TASK PROMPT
Please write out all the data that follows exactly, without the pictures.
__________________________________________________
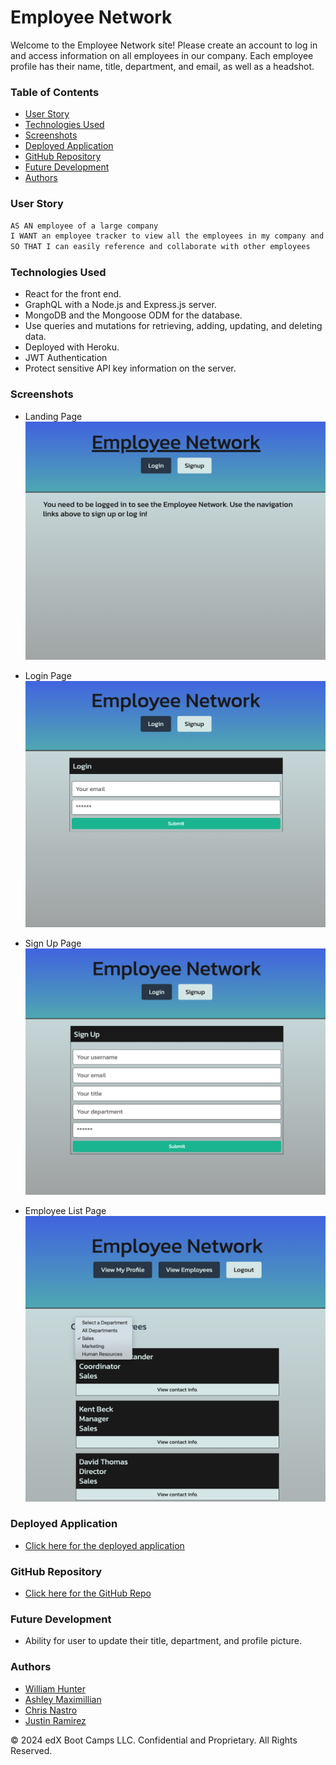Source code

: # Employee Network

Welcome to the Employee Network site! Please create an account to log in and access information on all employees in our company.  Each employee profile has their name, title, department, and email, as well as a headshot.

### Table of Contents
- [User Story](#User-Story)
- [Technologies Used](#Technologies-Used)
- [Screenshots](#Screenshots)
- [Deployed Application](#Deployed-Application)
- [GitHub Repository](#GitHub-Repository)
- [Future Development](#Future-Development)
- [Authors](#Authors)

### User Story

```md
AS AN employee of a large company
I WANT an employee tracker to view all the employees in my company and their info
SO THAT I can easily reference and collaborate with other employees  
```

### Technologies Used

* React for the front end.
* GraphQL with a Node.js and Express.js server.
* MongoDB and the Mongoose ODM for the database.
* Use queries and mutations for retrieving, adding, updating, and deleting data.
* Deployed with Heroku.
* JWT Authentication
* Protect sensitive API key information on the server.

### Screenshots

* Landing Page
![Screenshot](client/src/images/screenshot1.png)

* Login Page
![Screenshot](client/src/images/screenshot2.png)

* Sign Up Page
![Screenshot](client/src/images/screenshot3.png)

* Employee List Page
![Screenshot](client/src/images/screenshot4.png)

### Deployed Application

* [Click here for the deployed application]()

### GitHub Repository

* [Click here for the GitHub Repo](https://github.com/chrisnastro/third_group_project)

### Future Development

* Ability for user to update their title, department, and profile picture.

### Authors

- [William Hunter](https://github.com/hunterwilliam795)
- [Ashley Maximillian](https://github.com/e6m9)
- [Chris Nastro](https://github.com/chrisnastro)
- [Justin Ramirez](https://github.com/justinravenwolfe)

© 2024 edX Boot Camps LLC. Confidential and Proprietary. All Rights Reserved.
__________________________________________________
RESPONSE AREA
Source code

: # Employee Network

Welcome to the Employee Network site! Please create an account to log in and access information on all employees in our company.  Each employee profile has their name, title, department, and email, as well as a headshot.

### Table of Contents
- [User Story](#User-Story)
- [Technologies Used](#Technologies-Used)
- [Screenshots](#Screenshots)
- [Deployed Application](#Deployed-Application)
- [GitHub Repository](#GitHub-Repository)
- [Future Development](#Future-Development)
- [Authors](#Authors)

### User Story

```md
AS AN employee of a large company
I WANT an employee tracker to view all the employees in my company and their info
SO THAT I can easily reference and collaborate with other employees  
```

### Technologies Used

* React for the front end.
* GraphQL with a Node.js and Express.js server.
* MongoDB and the Mongoose ODM for the database.
* Use queries and mutations for retrieving, adding, updating, and deleting data.
* Deployed with Heroku.
* JWT Authentication
* Protect sensitive API key information on the server.

### Screenshots

* Landing Page
![Screenshot](client/src/images/screenshot1.png)

* Login Page
![Screenshot](client/src/images/screenshot2.png)

* Sign Up Page
![Screenshot](client/src/images/screenshot3.png)

* Employee List Page
![Screenshot](client/src/images/screenshot4.png)

### Deployed Application

* [Click here for the deployed application]()

### GitHub Repository

* [Click here for the GitHub Repo](https://github.com/chrisnastro/third_group_project)

### Future Development

* Ability for user to update their title, department, and profile picture.

### Authors

- [William Hunter](https://github.com/hunterwilliam795)
- [Ashley Maximillian](https://github.com/e6m9)
- [Chris Nastro](https://github.com/chrisnastro)
- [Justin Ramirez](https://github.com/justinravenwolfe)

© 2024 edX Boot Camps LLC. Confidential and Proprietary. All Rights Reserved.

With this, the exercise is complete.